Department of Defense DevSecOps Journey

by Sylvia Fronczak on March 30, 2020

Editors Note: We recently discussed why the federal government should adopt DevSecOps. Here, a look at DevSecOps efforts at the Department of Defense presented at All Day DevOps. Sign up now for the upcoming All Day DevOps | Spring Break Edition happening April 17.

The U.S. Department of Defense (DoD) has a unique DevSecOps journey, and we’ll discuss that today thanks to a presentation by Hasan Yasar and Nicolas Chaillan (@NicolasChaillan).

But first, here’s some background on the DoD.

The DoD depends on software, but it doesn’t always control development. Instead, they must maintain software written elsewhere. Difficulties arise when the entire lifecycle is out of their hands.

Why is that? Well, when comparing DoD against the private sector, the DoD starts with acquisition. They purchase software that must later be integrated with all their existing systems. Surprisingly, they have more resources than the private sector, but they end up with less productivity. Because of these limitations, there’s also less agility.

Sponsorships Available

Another result of using software developed elsewhere, they must worry about latent cyber vulnerabilities. These vulnerabilities put the DoD at risk.

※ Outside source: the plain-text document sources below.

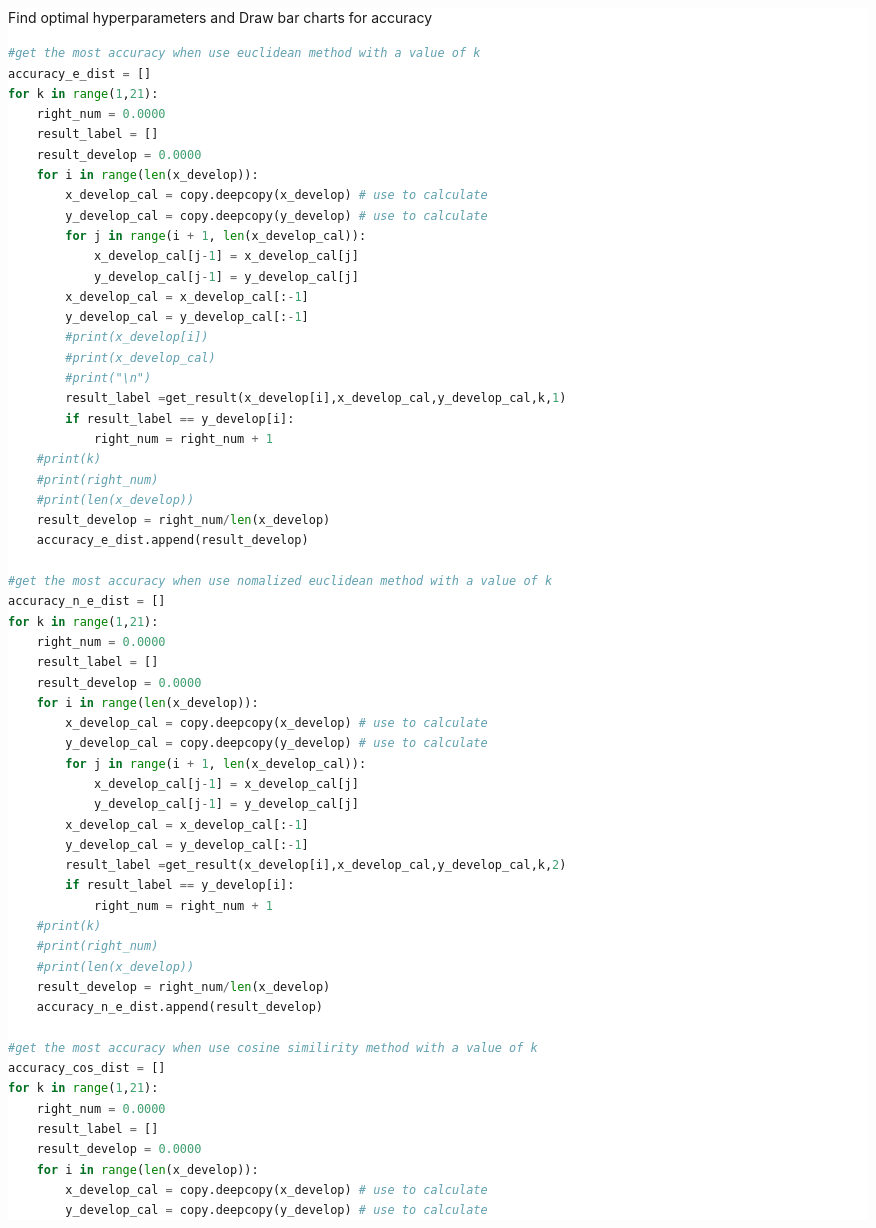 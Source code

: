 
Find optimal hyperparameters
and
Draw bar charts for accuracy


```python
#get the most accuracy when use euclidean method with a value of k
accuracy_e_dist = []
for k in range(1,21):
    right_num = 0.0000
    result_label = []
    result_develop = 0.0000
    for i in range(len(x_develop)):
        x_develop_cal = copy.deepcopy(x_develop) # use to calculate
        y_develop_cal = copy.deepcopy(y_develop) # use to calculate
        for j in range(i + 1, len(x_develop_cal)):
            x_develop_cal[j-1] = x_develop_cal[j]
            y_develop_cal[j-1] = y_develop_cal[j]
        x_develop_cal = x_develop_cal[:-1]
        y_develop_cal = y_develop_cal[:-1]
        #print(x_develop[i])
        #print(x_develop_cal)
        #print("\n")
        result_label =get_result(x_develop[i],x_develop_cal,y_develop_cal,k,1)
        if result_label == y_develop[i]:
            right_num = right_num + 1
    #print(k)
    #print(right_num)
    #print(len(x_develop))
    result_develop = right_num/len(x_develop)
    accuracy_e_dist.append(result_develop)

#get the most accuracy when use nomalized euclidean method with a value of k
accuracy_n_e_dist = []
for k in range(1,21):
    right_num = 0.0000
    result_label = []
    result_develop = 0.0000
    for i in range(len(x_develop)):
        x_develop_cal = copy.deepcopy(x_develop) # use to calculate
        y_develop_cal = copy.deepcopy(y_develop) # use to calculate
        for j in range(i + 1, len(x_develop_cal)):
            x_develop_cal[j-1] = x_develop_cal[j]
            y_develop_cal[j-1] = y_develop_cal[j]
        x_develop_cal = x_develop_cal[:-1]
        y_develop_cal = y_develop_cal[:-1]
        result_label =get_result(x_develop[i],x_develop_cal,y_develop_cal,k,2)
        if result_label == y_develop[i]:
            right_num = right_num + 1
    #print(k)
    #print(right_num)
    #print(len(x_develop))
    result_develop = right_num/len(x_develop)
    accuracy_n_e_dist.append(result_develop)

#get the most accuracy when use cosine similirity method with a value of k
accuracy_cos_dist = []
for k in range(1,21):
    right_num = 0.0000
    result_label = []
    result_develop = 0.0000
    for i in range(len(x_develop)):
        x_develop_cal = copy.deepcopy(x_develop) # use to calculate
        y_develop_cal = copy.deepcopy(y_develop) # use to calculate
```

Because of this ecosystem, they must work differently.

Issues the DoD Faces

So what sort of problems does DoD experience from that acquisition-based ecosystem?

First, development is a heavy waterfall process in every phase of the software development lifecycle. So when looking at the system with a DevOps perspective, things become difficult. All the timelines are extended. In fact, sometimes it takes years to identify errors in the system.

Additionally, they experience integration difficulties. The testing is all manual, and configuration changes are extensive. To add more pain, they lack parity between their dev, integration, and prod environments.